→ **MATERIAL FOR THE TASK**:
------------------------------------------------

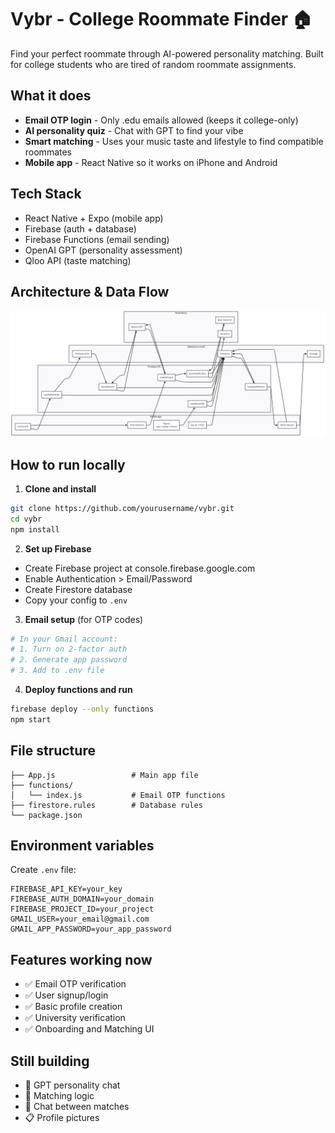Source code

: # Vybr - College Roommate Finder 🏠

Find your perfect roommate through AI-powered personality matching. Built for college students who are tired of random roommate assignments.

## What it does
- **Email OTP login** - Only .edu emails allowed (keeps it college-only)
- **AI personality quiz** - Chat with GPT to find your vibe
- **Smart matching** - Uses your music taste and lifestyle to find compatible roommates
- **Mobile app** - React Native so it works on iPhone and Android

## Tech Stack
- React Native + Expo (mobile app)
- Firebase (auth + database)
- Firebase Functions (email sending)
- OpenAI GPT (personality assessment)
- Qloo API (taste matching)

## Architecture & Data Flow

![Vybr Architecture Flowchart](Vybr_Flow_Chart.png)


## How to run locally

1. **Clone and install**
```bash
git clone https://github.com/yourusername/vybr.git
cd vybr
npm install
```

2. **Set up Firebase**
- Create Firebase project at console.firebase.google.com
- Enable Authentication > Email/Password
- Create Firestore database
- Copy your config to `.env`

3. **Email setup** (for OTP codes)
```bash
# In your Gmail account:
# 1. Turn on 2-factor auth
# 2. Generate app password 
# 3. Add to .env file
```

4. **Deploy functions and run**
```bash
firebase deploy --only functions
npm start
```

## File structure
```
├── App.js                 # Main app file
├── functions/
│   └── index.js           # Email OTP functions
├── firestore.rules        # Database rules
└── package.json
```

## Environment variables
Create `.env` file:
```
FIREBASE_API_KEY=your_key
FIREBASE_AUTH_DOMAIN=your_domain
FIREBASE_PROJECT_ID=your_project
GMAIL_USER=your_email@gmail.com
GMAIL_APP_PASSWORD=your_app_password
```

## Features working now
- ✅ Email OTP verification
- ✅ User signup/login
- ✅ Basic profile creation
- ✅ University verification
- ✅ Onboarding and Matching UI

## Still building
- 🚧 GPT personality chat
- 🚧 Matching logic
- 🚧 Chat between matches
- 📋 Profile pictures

------------------------------------------------

→ **ABOUT THIS EXERCISE**:
Omit the pictures, then print the rest of the listing above exactly.

→ **EXERCISE RESULT**:
Source code

: # Vybr - College Roommate Finder 🏠

Find your perfect roommate through AI-powered personality matching. Built for college students who are tired of random roommate assignments.

## What it does
- **Email OTP login** - Only .edu emails allowed (keeps it college-only)
- **AI personality quiz** - Chat with GPT to find your vibe
- **Smart matching** - Uses your music taste and lifestyle to find compatible roommates
- **Mobile app** - React Native so it works on iPhone and Android

## Tech Stack
- React Native + Expo (mobile app)
- Firebase (auth + database)
- Firebase Functions (email sending)
- OpenAI GPT (personality assessment)
- Qloo API (taste matching)

## Architecture & Data Flow

![Vybr Architecture Flowchart](Vybr_Flow_Chart.png)


## How to run locally

1. **Clone and install**
```bash
git clone https://github.com/yourusername/vybr.git
cd vybr
npm install
```

2. **Set up Firebase**
- Create Firebase project at console.firebase.google.com
- Enable Authentication > Email/Password
- Create Firestore database
- Copy your config to `.env`

3. **Email setup** (for OTP codes)
```bash
# In your Gmail account:
# 1. Turn on 2-factor auth
# 2. Generate app password 
# 3. Add to .env file
```

4. **Deploy functions and run**
```bash
firebase deploy --only functions
npm start
```

## File structure
```
├── App.js                 # Main app file
├── functions/
│   └── index.js           # Email OTP functions
├── firestore.rules        # Database rules
└── package.json
```

## Environment variables
Create `.env` file:
```
FIREBASE_API_KEY=your_key
FIREBASE_AUTH_DOMAIN=your_domain
FIREBASE_PROJECT_ID=your_project
GMAIL_USER=your_email@gmail.com
GMAIL_APP_PASSWORD=your_app_password
```

## Features working now
- ✅ Email OTP verification
- ✅ User signup/login
- ✅ Basic profile creation
- ✅ University verification
- ✅ Onboarding and Matching UI

## Still building
- 🚧 GPT personality chat
- 🚧 Matching logic
- 🚧 Chat between matches
- 📋 Profile pictures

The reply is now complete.